Salaries paid via MEPs’ assistance allowance must not fund party work. The EU’s anti-fraud watchdog Olaf has been investigating some of Agnew’s fellow MEPs over a similar matter.
The day after the meeting, Agnew spoke on the phone to the reporter a number of times. He said he had talked to Pearson about the possibility of making the donation to UKIP via Global Britain.
“He did confirm that two anonymous donations can be made. Up to £7,500 can be made directly to the party and £25,000 to Global Britain,” he said, describing the latter method as a “loophole”. “If your aunt is willing to give us £32,500 [£25,000 plus £7,500] then it can be done anonymously.”
Another undercover reporter then spoke to Pearson, who said the money given to his unincorporated association would be passed “straight on” to UKIP: “I could pass it on the same day.”

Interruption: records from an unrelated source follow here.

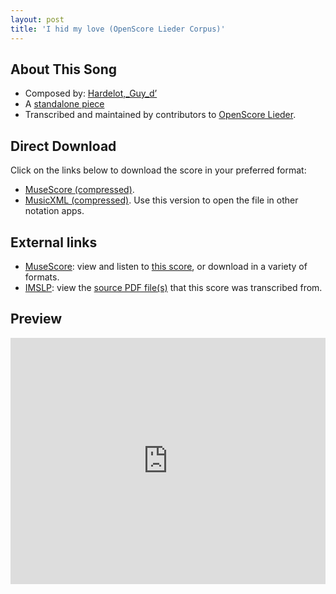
 ```yaml
---
layout: post
title: 'I hid my love (OpenScore Lieder Corpus)'
---
```


## About This Song

- Composed by: [Hardelot,_Guy_d’](https://fourscoreandmore.org/openscore/lieder/Hardelot,_Guy_d’)
- A [standalone piece](https://fourscoreandmore.org/openscore/lieder/Hardelot,_Guy_d’/_)
- Transcribed and maintained by contributors to [OpenScore Lieder].

[OpenScore Lieder]: https://musescore.com/openscore-lieder-corpus

## Direct Download

Click on the links below to download the score in your preferred format:
- [MuseScore (compressed)](https://github.com/openscore/lieder/blob/main/scores/Hardelot,_Guy_d’/_/I_hid_my_love/lc6629763.mscz?raw=true).
- [MusicXML (compressed)](https://github.com/openscore/lieder/blob/main/scores/Hardelot,_Guy_d’/_/I_hid_my_love/lc6629763.mxl?raw=true). Use this version to open the file in other notation apps.

## External links

- [MuseScore]: view and listen to [this score][MuseScore], or download in a variety of formats.
- [IMSLP]: view the [source PDF file(s)][IMSLP] that this score was transcribed from.

[MuseScore]: https://musescore.com/score/6629763
[IMSLP]: https://imslp.org/wiki/Special:ReverseLookup/508762

## Preview

<iframe width="100%" height="394" src="https://musescore.com/openscore-lieder-corpus/scores/6629763/embed" frameborder="0" allowfullscreen allow="autoplay; fullscreen"></iframe>
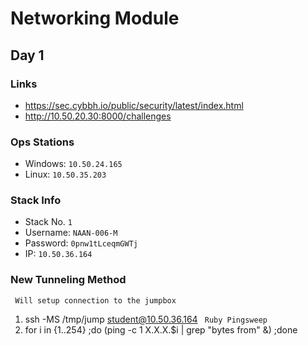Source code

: # Networking Module

## Day 1

### Links
  *  https://sec.cybbh.io/public/security/latest/index.html
  *  http://10.50.20.30:8000/challenges

### Ops Stations
 * Windows: ```10.50.24.165```
 * Linux: ```10.50.35.203```

### Stack Info
  *  Stack No. ```1```
  *  Username: ```NAAN-006-M```
  *  Password: ```0pnw1tLceqmGWTj```
  *  IP: ```10.50.36.164```

### New Tunneling Method
 ``` Will setup connection to the jumpbox```
1. ssh -MS /tmp/jump student@10.50.36.164
 ``` Ruby Pingsweep``` 
2. for i in {1..254} ;do (ping -c 1 X.X.X.$i | grep "bytes from" &) ;done
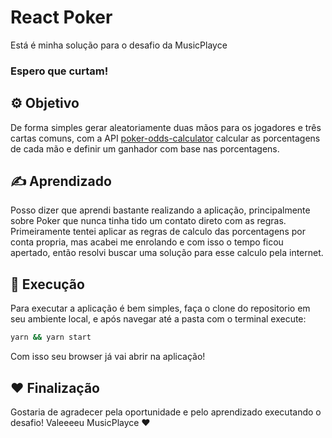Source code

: # React Poker
Está é minha solução para o desafio da MusicPlayce

### Espero que curtam!

## ⚙ Objetivo

De forma simples gerar aleatoriamente duas mãos para os jogadores e três cartas comuns, com a API [poker-odds-calculator](https://www.npmjs.com/package/poker-odds-calculator) calcular as porcentagens de cada mão e definir um ganhador com base nas porcentagens.

## ✍ Aprendizado
Posso dizer que aprendi bastante realizando a aplicação, principalmente sobre Poker que nunca tinha tido um contato direto com as regras. Primeiramente tentei aplicar as regras de calculo das porcentagens por conta propria, mas acabei me enrolando e com isso o tempo ficou apertado, então resolvi buscar uma solução para esse calculo pela internet.

## 🚀 Execução
Para executar a aplicação é bem simples, faça o clone do repositorio em seu ambiente local, e após navegar até a pasta com o terminal execute:
```bash
yarn && yarn start
```

Com isso seu browser já vai abrir na aplicação!

## ❤ Finalização

Gostaria de agradecer pela oportunidade e pelo aprendizado executando o desafio!
Valeeeeu MusicPlayce ❤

He insisted: “The Electoral Commission knows that we will be doing all this, because someone else who is a major Conservative donor also wanted similar anonymity. The main thing is that it mustn’t be a straight filter.”
Asked if he could guarantee her name would not come out, he said: “Yes, we did it in the European elections [in 2009]. We passed on £80,000 from one person in effect ... and that caused no difficulty at all.” He said he would check with the Electoral Commission and “if there was any doubt I would honestly rather go without rather than risk it”.
When confronted, Pearson said he thought unincorporated associations were allowed to pass on donations of not more than £25,000 directly. He also said he would have given the donor’s name to the commission, although he said he was “not sure” if he had passed on the name of Patrick Barbour, a former Tory donor who he said was the person who donated £80,000 to UKIP through them last year. He claimed Barbour had given Global Britain £100,000 saying he would be “happy” if most of it went to UKIP.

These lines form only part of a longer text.